Rather than treating workforce tech as an IT patch for broken systems, Japan’s approach embeds these tools throughout care operations, supporting scheduling, monitoring, compliance and even direct caregiving tasks. U.S. health systems can draw critical lessons here: strategic investment in integrated platforms builds resilience, especially in a labor-constrained future.

The Power of Smart Workforce Technology

In the U.S., workforce management is becoming increasingly seen as more than a back-office function; it’s a strategic business operation directly impacting clinical outcomes and patient satisfaction. Smart technology tools are designed to improve care quality, staff satisfaction, scheduling, pay rates, compliance and much more.

For example, by using historical data, patient acuity, seasonal trends and other data points, organizations can predict their staff needs more accurately. The result is fewer gaps in scheduling, fewer overtime payouts and a flexible schedule for staff. AI-powered analytics can help healthcare leadership teams spot patterns in absenteeism, see productivity and forecast needs in multiple clinical areas in real-time. Workforce management tools can help plan scheduling proactively, rather than reactively. It’s a proven technology tool that can help drive efficiency and reduce costs.

Why So Many Are Still Behind

Despite the clear benefits, many healthcare organizations are slow to adopt smart tools that empower their workforce. Several things are holding them back from going all-in on technology:

Financial Pressures

Over half of U.S. hospitals are operating at or below break-even margins. For them, investing in new technology solutions is financially unfeasible. Scalable, subscription-based and even free workforce management tools are available, but most organizations are unaware of or lack the resources to source these products. Workforce management tools can deliver long-term return on investment for most organizations. Taking the time to understand where the value lies and which tools to invest in needs to happen.

Outdated Core Systems

Many facilities still depend on legacy technology infrastructure that lacks real-time capabilities. Many large players in the healthcare workforce management industry dominate hospital systems. Other smaller, real-time tools that offer innovative solutions to scheduling, workforce hiring, rate calculators and more are available at a fraction of the cost.

Competing Priorities and Strategic Blind Spots

Healthcare organizations and hospitals have many high-priority business objectives and regulatory demands. Digital transformation naturally falls down on the priority list, which causes them to miss improvements that can lead to long-term stability. With patient care and provider satisfaction at the top of the priority mountain, technology changes can be easily missed or shoved to the side when other business objectives are perceived to “move the needle” more.

Poor Change Management

Even the best technology efforts can fail without the right strategy for adoption and support from senior leadership. Resistance from staff, lack of training, or poor rollout communication can undermine success. Effective change management—clear leadership, role-based training and feedback loops—is essential.

Faster than the speed of technology

Change needs to come quickly to healthcare organizations in terms of managing their workforce efficiently. Smart technologies like predictive analytics, AI-assisted scheduling and mobile platforms will define this next era. These tools don’t just optimize operations but empower workers and elevate care quality.

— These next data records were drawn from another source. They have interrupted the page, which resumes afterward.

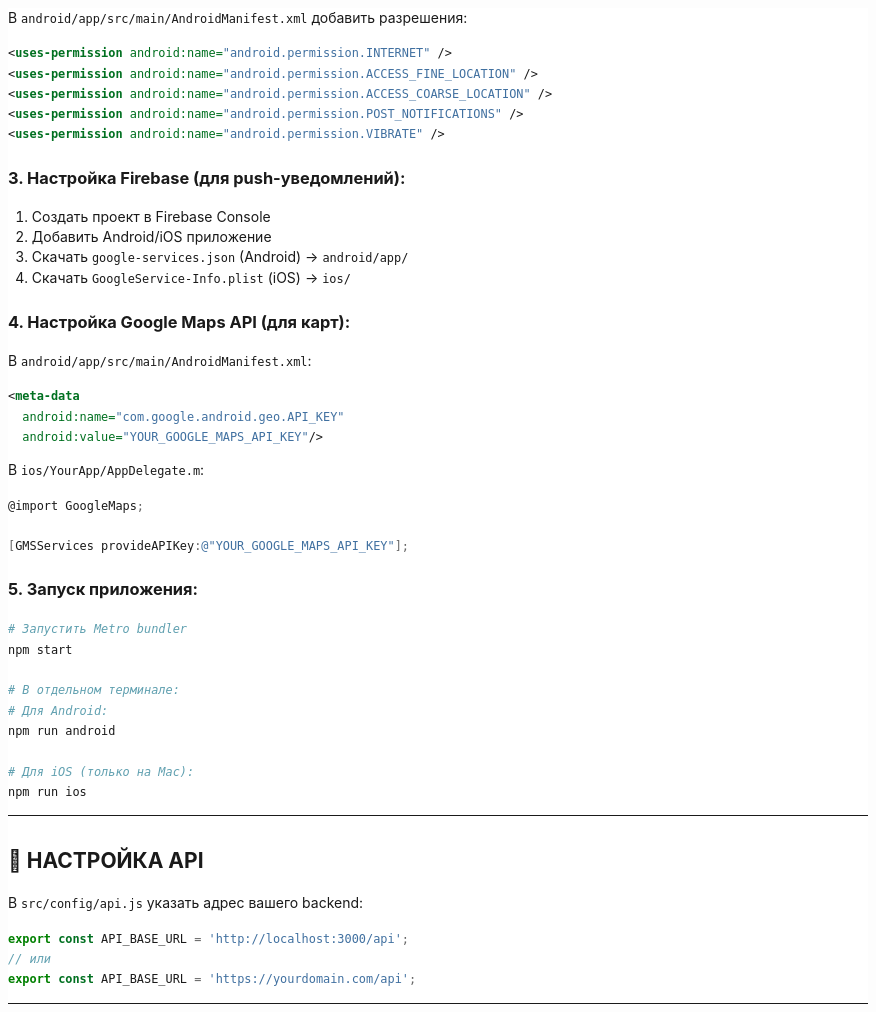 В `android/app/src/main/AndroidManifest.xml` добавить разрешения:

```xml
<uses-permission android:name="android.permission.INTERNET" />
<uses-permission android:name="android.permission.ACCESS_FINE_LOCATION" />
<uses-permission android:name="android.permission.ACCESS_COARSE_LOCATION" />
<uses-permission android:name="android.permission.POST_NOTIFICATIONS" />
<uses-permission android:name="android.permission.VIBRATE" />
```

### **3. Настройка Firebase (для push-уведомлений):**

1. Создать проект в Firebase Console
2. Добавить Android/iOS приложение
3. Скачать `google-services.json` (Android) → `android/app/`
4. Скачать `GoogleService-Info.plist` (iOS) → `ios/`

### **4. Настройка Google Maps API (для карт):**

В `android/app/src/main/AndroidManifest.xml`:

```xml
<meta-data
  android:name="com.google.android.geo.API_KEY"
  android:value="YOUR_GOOGLE_MAPS_API_KEY"/>
```

В `ios/YourApp/AppDelegate.m`:

```objective-c
@import GoogleMaps;

[GMSServices provideAPIKey:@"YOUR_GOOGLE_MAPS_API_KEY"];
```

### **5. Запуск приложения:**

```bash
# Запустить Metro bundler
npm start

# В отдельном терминале:
# Для Android:
npm run android

# Для iOS (только на Mac):
npm run ios
```

---

## 🔧 НАСТРОЙКА API

В `src/config/api.js` указать адрес вашего backend:

```javascript
export const API_BASE_URL = 'http://localhost:3000/api';
// или
export const API_BASE_URL = 'https://yourdomain.com/api';
```

---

Slow technology adoption continues to hold back the full potential of the healthcare ecosystem. Japan again offers a clear example: they had one of the slowest adoption rates of remote workers (19% of companies offered remote work) in 2019. Within just three weeks of the crisis, their remote work population doubled (49%), proving that technological transformation can happen fast when urgency strikes. The lesson is clear: healthcare organizations need to modernize faster for the sake of their workforce and the patients who rely on providers to deliver care.